Date of Award

5-2013

Document Type

Thesis

Degree Name

Master of Science (MS)

Legacy Department

Mechanical Engineering

Advisor

Thompson, Lonny

Committee Member

Daqaq , Mohammed

Committee Member

Zhao , Huijuan

Abstract

Due to the lighter weight of honeycomb structures compared with a cuboid of similar material, honeycomb is widely used in applications requiring a high stiffness to weight ratio. One important honeycomb meta-structure is sandwich composites designed with a honeycomb core between two thin panel layers. The geometry of the honeycomb is formed from periodically spaced, non-overlapping unit cells. An important advantage of cellular materials such as honeycomb is that vibration and acoustic properties can be changed simply by changing the unit cell geometry variables such as included angle, cell wall thickness and length, while keeping the overall dimensions of the structure unchanged.
Previous investigators have studied the vibration and sound transmission loss (STL) properties of honeycomb sandwich structures subjected to in-plane loading. In these studies, two-dimensional (2D) finite element models were sufficient to obtain solutions. In the present work, the sound transmission performance of honeycomb for out-of-plane loading is investigated, requiring a complete three-dimensional (3D) structural-acoustics model. In order to obtain efficient finite element solutions for a 3D model, a prolate spheroidal impedance boundary is used to truncate the unbounded acoustic region. The impedance boundary is designed to approximate the far-field acoustic radiation condition and absorb outgoing waves without reflection. The accuracy of this impedance boundary depends on the distance from the sound source, in this case the vibrating honeycomb structure, and frequency. In the present work, a 2D structural-acoustic finite element model with an elliptical non-reflecting impedance boundary is used to provide guidelines for generalization to the 3D model with a prolate spheroidal boundary. The 2D model provides fast STL solutions, for multiple model design evaluations, for selection of the smallest dimension which provides a reduced computational domain, while still maintaining similar accuracy to a circular (spherical) boundary with a much larger distance.
Using the 3D finite element modeling procedure developed, natural frequencies and mode shapes are calculated to determine frequency ranges of interest for a steady-state analysis of a honeycomb sandwich panel coupled with the acoustic region subject to a time-harmonic pressure load. The effects of honeycomb unit cell geometry; both positive cell wall (regular) and negative angles (auxetic), on the sound transmission performance are compared. Relationships are observed between the number and frequency locations of peak amplitudes in STL response to the number of positive and negative normal amplitude regions in the mode shapes of the honeycomb structure. It is found that peaks in STL occur only when the number of positive amplitude mode shape regions is different from the number of negative regions. When the numbers of positive and negative amplitude regions are different, the amount of sound transmitted through the honeycomb structure is large. In contrast, when the numbers of positive and negative regions are the same, there is cancellation, and the amount of sound transmission is small (high STL).
The first STL peak amplitude always occurs at the first natural frequency with a corresponding mode shape with a single positive or negative region. The second and third peak amplitudes occur at the closely spaced natural frequencies associated with the first pair of mode shapes which have different numbers of positive and negative amplitudes in reversed order. In some cases, even when the numbers of positive and negative regions are unequal, the incomplete shape of one amplitude region partially split into two, results in weaker peak amplitude.
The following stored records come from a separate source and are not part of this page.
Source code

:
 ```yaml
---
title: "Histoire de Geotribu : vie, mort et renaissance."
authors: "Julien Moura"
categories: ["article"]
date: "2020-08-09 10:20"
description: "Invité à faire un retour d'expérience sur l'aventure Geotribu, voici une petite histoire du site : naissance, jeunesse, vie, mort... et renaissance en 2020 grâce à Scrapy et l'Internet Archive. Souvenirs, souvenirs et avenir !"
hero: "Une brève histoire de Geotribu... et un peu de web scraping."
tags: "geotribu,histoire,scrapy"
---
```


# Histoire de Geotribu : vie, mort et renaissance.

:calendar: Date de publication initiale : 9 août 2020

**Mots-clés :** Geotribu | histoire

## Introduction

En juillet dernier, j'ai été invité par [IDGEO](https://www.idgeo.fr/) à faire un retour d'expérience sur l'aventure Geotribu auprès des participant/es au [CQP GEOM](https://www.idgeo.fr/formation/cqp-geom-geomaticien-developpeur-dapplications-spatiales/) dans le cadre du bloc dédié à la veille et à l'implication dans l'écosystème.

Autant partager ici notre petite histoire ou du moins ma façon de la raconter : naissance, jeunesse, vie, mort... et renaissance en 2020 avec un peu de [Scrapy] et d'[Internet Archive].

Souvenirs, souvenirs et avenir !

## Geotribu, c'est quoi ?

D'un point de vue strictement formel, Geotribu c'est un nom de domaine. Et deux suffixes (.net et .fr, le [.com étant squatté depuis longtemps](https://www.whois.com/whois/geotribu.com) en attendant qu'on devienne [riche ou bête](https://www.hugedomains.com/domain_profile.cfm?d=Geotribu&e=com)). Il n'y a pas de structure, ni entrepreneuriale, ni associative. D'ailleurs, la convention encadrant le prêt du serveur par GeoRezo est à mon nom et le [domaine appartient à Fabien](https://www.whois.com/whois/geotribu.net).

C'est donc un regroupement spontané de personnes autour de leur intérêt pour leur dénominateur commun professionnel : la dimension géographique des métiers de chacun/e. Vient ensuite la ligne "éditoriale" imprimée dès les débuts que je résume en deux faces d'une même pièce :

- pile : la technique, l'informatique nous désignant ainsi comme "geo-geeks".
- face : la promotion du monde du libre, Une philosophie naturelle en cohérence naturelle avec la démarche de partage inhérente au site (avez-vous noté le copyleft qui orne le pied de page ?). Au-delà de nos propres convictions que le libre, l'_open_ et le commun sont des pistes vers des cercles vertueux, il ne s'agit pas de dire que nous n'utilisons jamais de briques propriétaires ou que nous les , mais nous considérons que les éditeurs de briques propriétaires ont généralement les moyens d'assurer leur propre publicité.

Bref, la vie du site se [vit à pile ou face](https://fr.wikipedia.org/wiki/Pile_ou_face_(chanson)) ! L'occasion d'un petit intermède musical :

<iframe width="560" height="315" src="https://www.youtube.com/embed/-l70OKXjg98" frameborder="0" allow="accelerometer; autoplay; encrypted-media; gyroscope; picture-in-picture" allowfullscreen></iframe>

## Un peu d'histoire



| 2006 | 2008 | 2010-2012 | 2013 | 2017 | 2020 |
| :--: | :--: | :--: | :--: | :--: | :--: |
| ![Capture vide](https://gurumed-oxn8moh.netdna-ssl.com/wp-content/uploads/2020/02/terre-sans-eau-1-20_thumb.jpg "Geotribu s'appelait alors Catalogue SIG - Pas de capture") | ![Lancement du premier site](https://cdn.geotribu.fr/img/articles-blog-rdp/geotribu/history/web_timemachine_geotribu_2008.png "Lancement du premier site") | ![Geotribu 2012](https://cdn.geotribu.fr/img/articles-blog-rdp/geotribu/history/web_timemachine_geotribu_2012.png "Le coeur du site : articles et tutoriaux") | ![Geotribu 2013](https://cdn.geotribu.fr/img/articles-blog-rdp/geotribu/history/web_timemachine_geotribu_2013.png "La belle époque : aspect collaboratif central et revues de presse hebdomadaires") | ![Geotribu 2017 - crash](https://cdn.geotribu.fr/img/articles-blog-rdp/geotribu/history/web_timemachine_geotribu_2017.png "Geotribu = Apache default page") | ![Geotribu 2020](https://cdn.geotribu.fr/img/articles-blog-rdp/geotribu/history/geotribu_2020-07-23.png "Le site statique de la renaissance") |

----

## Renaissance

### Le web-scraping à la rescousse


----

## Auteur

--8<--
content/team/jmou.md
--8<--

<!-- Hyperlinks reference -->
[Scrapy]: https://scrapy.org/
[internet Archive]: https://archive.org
Comparing results for auxetic honeycomb cells with negative angles, the frequencies at peak amplitudes are observed to increase as the included angles of the unit cells are increased. For regular honeycombs with positive unit cell angles, the differences in the STL curves are small, and the width between the 2nd and 3rd peaks increases as the included angle of the cell is increased. Also, the average frequencies between the second and third peaks are similar for each of the regular honeycomb unit cell geometries, a property not observed for the auxetic honeycombs.